We've been preppers for years and fortunately for me and the better half, we read or hop on the computer to research topics of interest far more than watching the brainless boob tube; in fact, we don't get TV reception (confession........as a treat following a hectic business day, we're gonna pop some pop corn tonight and watch "Meet the Fockers" tonight on DVD ).

My point is, "stuff" is very important, but what you store between your ears is just as important IMHO.


----------



## MrSfstk8d (Jan 20, 2011)

Totally agree with HM. You can get stuff, but you have to know how to use it. Preferably, how to use it well.
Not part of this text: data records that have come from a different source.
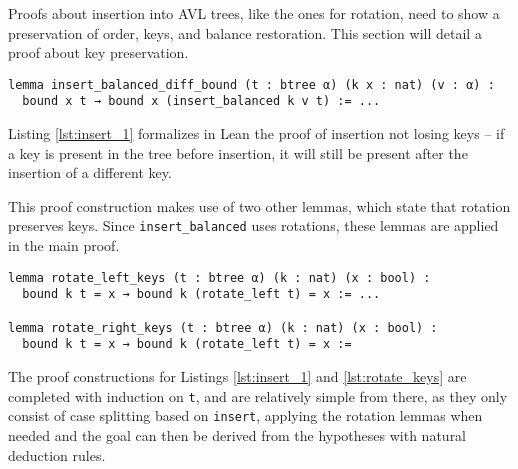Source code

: Proofs about insertion into AVL trees, like the ones for rotation, need to show a preservation of order, keys, and balance restoration. This section will detail a proof about key preservation. 

\begin{lstlisting}[caption=\empty, label={lst:insert_1}]
lemma insert_balanced_diff_bound (t : btree α) (k x : nat) (v : α) :
  bound x t → bound x (insert_balanced k v t) := ...
\end{lstlisting}

Listing \ref{lst:insert_1} formalizes in Lean the proof of insertion not losing keys -- if a key is present in the tree before insertion, it will still be present after the insertion of a different key.

This proof construction makes use of two other lemmas, which state that rotation preserves keys. Since \lstinline{insert_balanced} uses rotations, these lemmas are applied in the main proof.

\begin{lstlisting}[caption=\empty, label={lst:rotate_keys}]
lemma rotate_left_keys (t : btree α) (k : nat) (x : bool) :
  bound k t = x → bound k (rotate_left t) = x := ...

lemma rotate_right_keys (t : btree α) (k : nat) (x : bool) :
  bound k t = x → bound k (rotate_left t) = x :=
\end{lstlisting}

The proof constructions for Listings \ref{lst:insert_1} and \ref{lst:rotate_keys} are completed with induction on \lstinline{t}, and are relatively simple from there, as they only consist of case splitting based on \lstinline{insert}, applying the rotation lemmas when needed and the goal can then be derived from the hypotheses with natural deduction rules.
Get the stuff you can while you can, and spend other time learning (i.e. until next payday, lol)

We're behind the eight ball on food storage in my house. Big family, sometimes economical issues causing us to dip in, etc. but I've never sold tools or books for food or bills. Consequently, we've got a good deal of tools for repairs and gardening as well as books on lots of subjects (work and leisure) as well as cookbooks and gardening books. We know we 'can' build up from what we have and what we know, it's now into doing it. That, and building up the stockpiles to make the process more comfortable. You'll get there.


----------



## BillM (Dec 29, 2010)

*Overwhelmed*

Overwhelemed, the qualitys exibited by those who survive and those who don't are pretty simple .

One person senses a problem headed his way and either gets out of the path, or acts to deal with the problem.

Victums remain in the path and are afraid to act for fear of making the wrong decision.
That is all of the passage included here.